## Instructions to follow
Repeat every record exactly, omitting the pictures.

[Collected data]
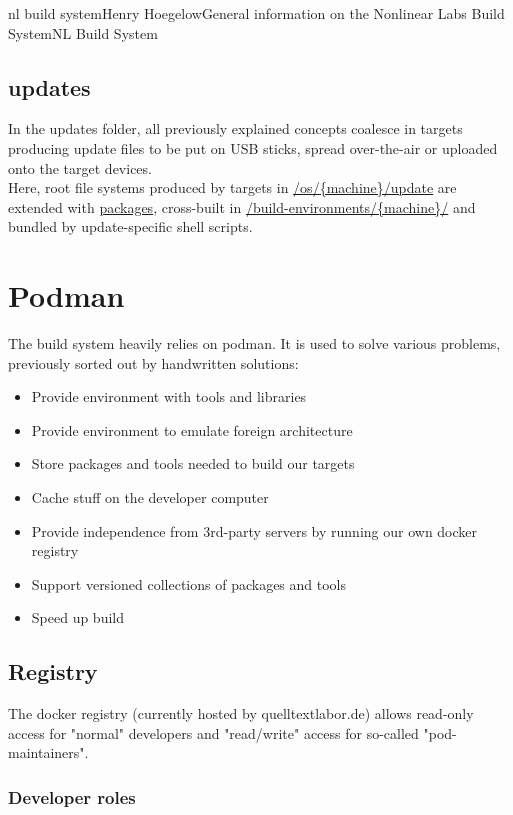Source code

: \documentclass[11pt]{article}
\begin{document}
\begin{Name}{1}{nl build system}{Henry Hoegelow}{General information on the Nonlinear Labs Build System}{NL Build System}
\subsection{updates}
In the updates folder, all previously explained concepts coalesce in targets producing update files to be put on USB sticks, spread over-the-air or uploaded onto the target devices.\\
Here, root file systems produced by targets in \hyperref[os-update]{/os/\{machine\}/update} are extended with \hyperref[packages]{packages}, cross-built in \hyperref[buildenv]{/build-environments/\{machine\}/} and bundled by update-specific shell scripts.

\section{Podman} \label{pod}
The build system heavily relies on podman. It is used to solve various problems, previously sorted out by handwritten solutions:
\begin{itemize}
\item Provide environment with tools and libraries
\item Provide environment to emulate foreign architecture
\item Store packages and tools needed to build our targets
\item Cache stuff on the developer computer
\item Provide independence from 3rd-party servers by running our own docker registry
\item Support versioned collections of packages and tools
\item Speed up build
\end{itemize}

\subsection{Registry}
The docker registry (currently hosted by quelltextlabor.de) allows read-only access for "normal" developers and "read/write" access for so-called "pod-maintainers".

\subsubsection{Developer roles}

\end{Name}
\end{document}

## Answer below
Source code

: \documentclass[11pt]{article}
\begin{document}
\begin{Name}{1}{nl build system}{Henry Hoegelow}{General information on the Nonlinear Labs Build System}{NL Build System}
\subsection{updates}
In the updates folder, all previously explained concepts coalesce in targets producing update files to be put on USB sticks, spread over-the-air or uploaded onto the target devices.\\
Here, root file systems produced by targets in \hyperref[os-update]{/os/\{machine\}/update} are extended with \hyperref[packages]{packages}, cross-built in \hyperref[buildenv]{/build-environments/\{machine\}/} and bundled by update-specific shell scripts.

\section{Podman} \label{pod}
The build system heavily relies on podman. It is used to solve various problems, previously sorted out by handwritten solutions:
\begin{itemize}
\item Provide environment with tools and libraries
\item Provide environment to emulate foreign architecture
\item Store packages and tools needed to build our targets
\item Cache stuff on the developer computer
\item Provide independence from 3rd-party servers by running our own docker registry
\item Support versioned collections of packages and tools
\item Speed up build
\end{itemize}

\subsection{Registry}
The docker registry (currently hosted by quelltextlabor.de) allows read-only access for "normal" developers and "read/write" access for so-called "pod-maintainers".

\subsubsection{Developer roles}

\end{Name}
\end{document}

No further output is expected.